Nintendo Labo: Innovation or Just Expensive Cardboard?

After the wild success of the Nintendo Switch in 2017 and an epic lineup of games, the Japanese video game giant has pulled, well… they’ve pulled another “Nintendo” on us. They are the only company that keeps making moves nobody would expect or think of. The first look at Nintendo Labo on January 17th showed us a new way to interact with your Switch. On April 20th this year, Nintendo Labo will launch worldwide and will feature different packs of games and cardboard accessories that you must put together yourself.

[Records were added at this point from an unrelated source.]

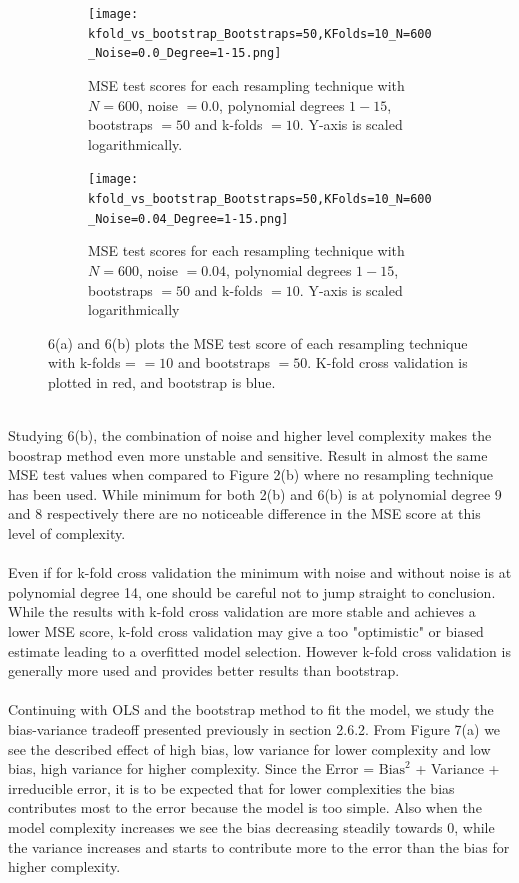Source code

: \documentclass[a4paper,twocolumn]{article}
\begin{document}
\begin{figure}[ht]
    \centering
    \begin{subfigure}[b]{0.9\columnwidth}
        \texttt{[image: kfold\_vs\_bootstrap\_Bootstraps=50,KFolds=10\_N=600\_Noise=0.0\_Degree=1-15.png]}
        \caption{MSE test scores for each resampling technique with $N = 600$, noise $= 0.0$, polynomial degrees $1- 15$, bootstraps $= 50$ and k-folds $= 10$. Y-axis is scaled logarithmically.}
    \end{subfigure}
    
    \begin{subfigure}[b]{0.9\columnwidth}
        \texttt{[image: kfold\_vs\_bootstrap\_Bootstraps=50,KFolds=10\_N=600\_Noise=0.04\_Degree=1-15.png]}
        \caption{MSE test scores for each resampling technique with $N = 600$, noise $= 0.04$, polynomial degrees $1- 15$, bootstraps $= 50$ and k-folds $= 10$. Y-axis is scaled logarithmically}
    \end{subfigure}
    \caption{6(a) and 6(b) plots the MSE test score of each resampling technique with k-folds = $=10$ and bootstraps $= 50$. K-fold cross validation is plotted in red, and bootstrap is blue.}
\end{figure}\\
Studying 6(b), the combination of noise and higher level complexity makes the boostrap method even more unstable and sensitive. Result in almost the same MSE test values when compared to Figure 2(b) where no resampling technique has been used. While minimum for both 2(b) and 6(b) is at polynomial degree 9 and 8 respectively there are no noticeable difference in the MSE score at this level of complexity. \\
\\
Even if for k-fold cross validation the minimum with noise and without noise is at polynomial degree 14, one should be careful not to jump straight to conclusion. While the results with k-fold cross validation are more stable and achieves a lower MSE score, k-fold cross validation may give a too "optimistic" or biased estimate leading to a overfitted model selection\cite{kfold1, kfold2}. However k-fold cross validation is generally more used and provides better results than bootstrap.\\
\\
Continuing with OLS and the bootstrap method to fit the model, we study the bias-variance tradeoff presented previously in section 2.6.2. From Figure 7(a) we see the described effect of high bias, low variance for lower complexity and low bias, high variance for higher complexity. Since the Error = $\textrm{Bias}^{2}$ + Variance + irreducible error, it is to be expected that for lower complexities the bias contributes most to the error because the model is too simple. Also when the model complexity increases we see the bias decreasing steadily towards 0, while the variance increases and starts to contribute more to the error than the bias for higher complexity.\\
\end{document}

Take a look at the video below:

Since then, Nintendo scheduled a few events for fans to try Labo and see what it’s all about. While I haven’t tried it yet myself, I believe that this new path might work well for Nintendo. I ultimately see Labo as an extension of Nintendo’s quest to bring joy to their consumers in new and innovative ways. That said, Nintendo is certainly not the first company to produce products out of cardboard — just look at Google Cardboard, for example. It’s something that has certainly worked elsewhere.

Despite this, there is a divide in the Nintendo community as many question whether Labo will offer genuine value to them or their children. One major critique, for instance, is the price of the cardboard packages. As a lifelong Nintendo fan, I would like to discuss some of the issues here and see what you think about them as well.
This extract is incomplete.